■ Record excerpts:
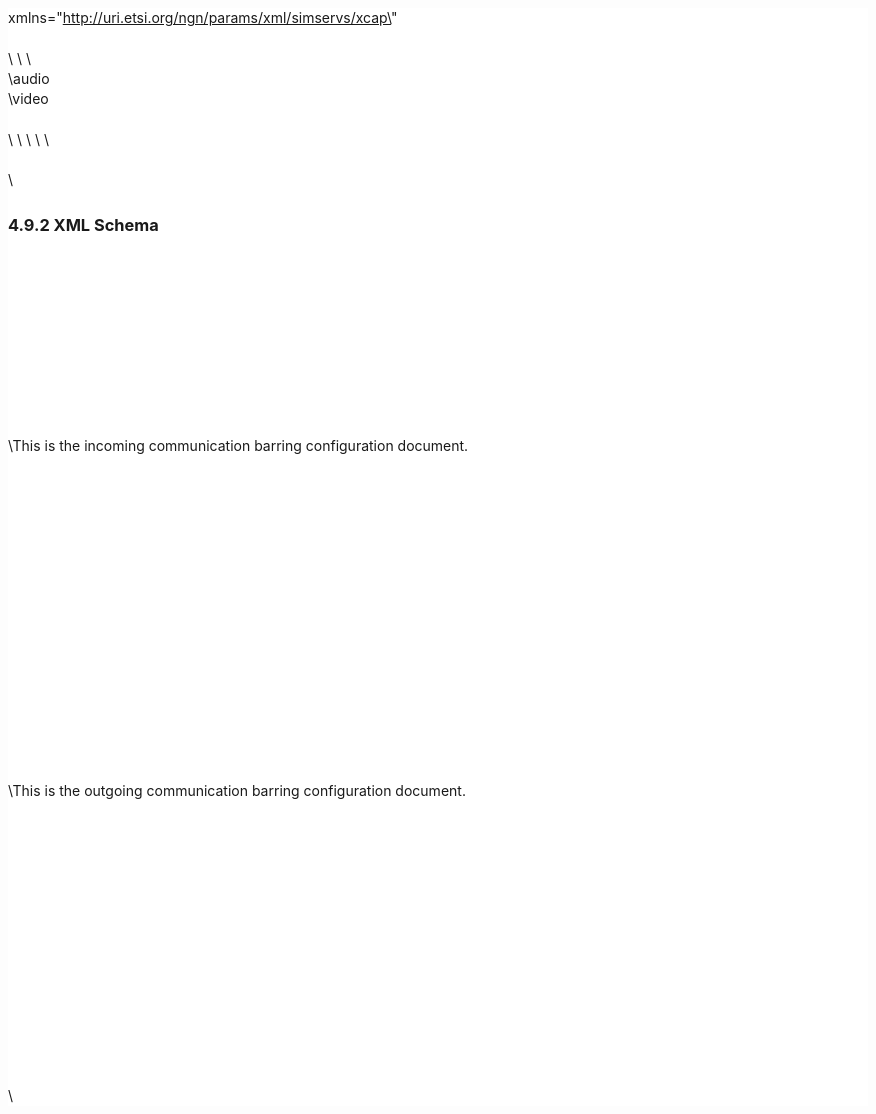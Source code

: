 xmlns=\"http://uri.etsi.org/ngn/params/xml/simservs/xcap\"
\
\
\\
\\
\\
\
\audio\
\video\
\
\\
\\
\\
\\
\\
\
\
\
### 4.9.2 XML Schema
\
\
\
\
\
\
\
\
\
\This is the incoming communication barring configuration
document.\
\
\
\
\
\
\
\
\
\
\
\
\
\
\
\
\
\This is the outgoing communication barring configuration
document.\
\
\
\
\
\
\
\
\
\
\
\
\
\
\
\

---

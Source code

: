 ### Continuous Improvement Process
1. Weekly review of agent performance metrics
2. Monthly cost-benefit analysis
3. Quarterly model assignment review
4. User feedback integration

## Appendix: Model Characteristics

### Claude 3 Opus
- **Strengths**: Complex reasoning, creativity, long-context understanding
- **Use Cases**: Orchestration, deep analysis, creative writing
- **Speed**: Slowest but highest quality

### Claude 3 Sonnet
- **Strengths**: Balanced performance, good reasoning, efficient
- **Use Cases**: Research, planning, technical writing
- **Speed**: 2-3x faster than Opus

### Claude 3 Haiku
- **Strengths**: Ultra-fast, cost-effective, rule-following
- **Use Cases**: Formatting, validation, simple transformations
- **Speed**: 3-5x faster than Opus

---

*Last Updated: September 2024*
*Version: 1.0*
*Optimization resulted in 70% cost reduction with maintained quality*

■ Task goal:
Retype the entries above exactly, but only from the line containing "- **Use Cases**: Research, planning, technical" through the line containing "with maintained quality*", both included.

■ Result of this exercise:
- **Use Cases**: Research, planning, technical writing
- **Speed**: 2-3x faster than Opus

### Claude 3 Haiku
- **Strengths**: Ultra-fast, cost-effective, rule-following
- **Use Cases**: Formatting, validation, simple transformations
- **Speed**: 3-5x faster than Opus

---

*Last Updated: September 2024*
*Version: 1.0*
*Optimization resulted in 70% cost reduction with maintained quality*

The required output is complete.